* _Assigned task_
Which lines of the data hold the word "click"? Copy all of them.

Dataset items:
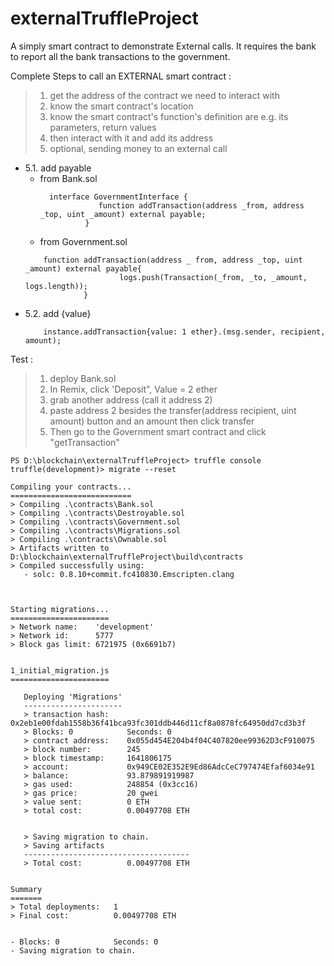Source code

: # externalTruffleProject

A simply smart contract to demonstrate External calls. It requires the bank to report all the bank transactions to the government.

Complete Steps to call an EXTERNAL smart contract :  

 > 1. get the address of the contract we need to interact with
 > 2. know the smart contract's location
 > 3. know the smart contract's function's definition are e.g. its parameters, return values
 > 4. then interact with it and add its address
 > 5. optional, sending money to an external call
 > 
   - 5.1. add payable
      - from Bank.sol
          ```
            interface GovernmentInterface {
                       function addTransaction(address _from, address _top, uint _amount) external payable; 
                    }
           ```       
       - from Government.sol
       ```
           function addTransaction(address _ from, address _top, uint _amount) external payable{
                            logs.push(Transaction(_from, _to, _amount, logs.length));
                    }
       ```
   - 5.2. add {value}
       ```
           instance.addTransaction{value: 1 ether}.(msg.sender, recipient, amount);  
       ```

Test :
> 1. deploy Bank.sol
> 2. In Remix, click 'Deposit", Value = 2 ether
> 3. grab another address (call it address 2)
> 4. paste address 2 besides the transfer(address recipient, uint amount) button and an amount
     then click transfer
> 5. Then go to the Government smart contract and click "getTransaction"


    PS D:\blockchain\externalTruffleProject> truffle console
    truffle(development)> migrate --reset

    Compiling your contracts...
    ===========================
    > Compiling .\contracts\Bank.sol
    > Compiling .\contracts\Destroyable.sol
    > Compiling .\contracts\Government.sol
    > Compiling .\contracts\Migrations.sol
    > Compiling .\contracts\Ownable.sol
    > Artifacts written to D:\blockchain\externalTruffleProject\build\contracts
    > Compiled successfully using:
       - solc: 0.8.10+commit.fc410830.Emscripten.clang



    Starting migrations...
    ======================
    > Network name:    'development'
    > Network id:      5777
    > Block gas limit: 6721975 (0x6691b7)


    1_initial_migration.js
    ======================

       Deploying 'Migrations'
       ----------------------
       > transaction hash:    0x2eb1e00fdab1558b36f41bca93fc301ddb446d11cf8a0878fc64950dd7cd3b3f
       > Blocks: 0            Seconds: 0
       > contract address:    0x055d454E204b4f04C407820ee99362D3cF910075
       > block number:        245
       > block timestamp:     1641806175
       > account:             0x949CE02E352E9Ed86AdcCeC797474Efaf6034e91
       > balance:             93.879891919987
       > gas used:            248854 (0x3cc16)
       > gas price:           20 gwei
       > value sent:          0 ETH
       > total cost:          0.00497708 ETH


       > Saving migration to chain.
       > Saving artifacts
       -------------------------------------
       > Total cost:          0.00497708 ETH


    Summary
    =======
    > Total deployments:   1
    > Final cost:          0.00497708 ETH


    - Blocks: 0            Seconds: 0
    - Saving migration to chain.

* _The answer_
> 2. In Remix, click 'Deposit", Value = 2 ether
     then click transfer
> 5. Then go to the Government smart contract and click "getTransaction"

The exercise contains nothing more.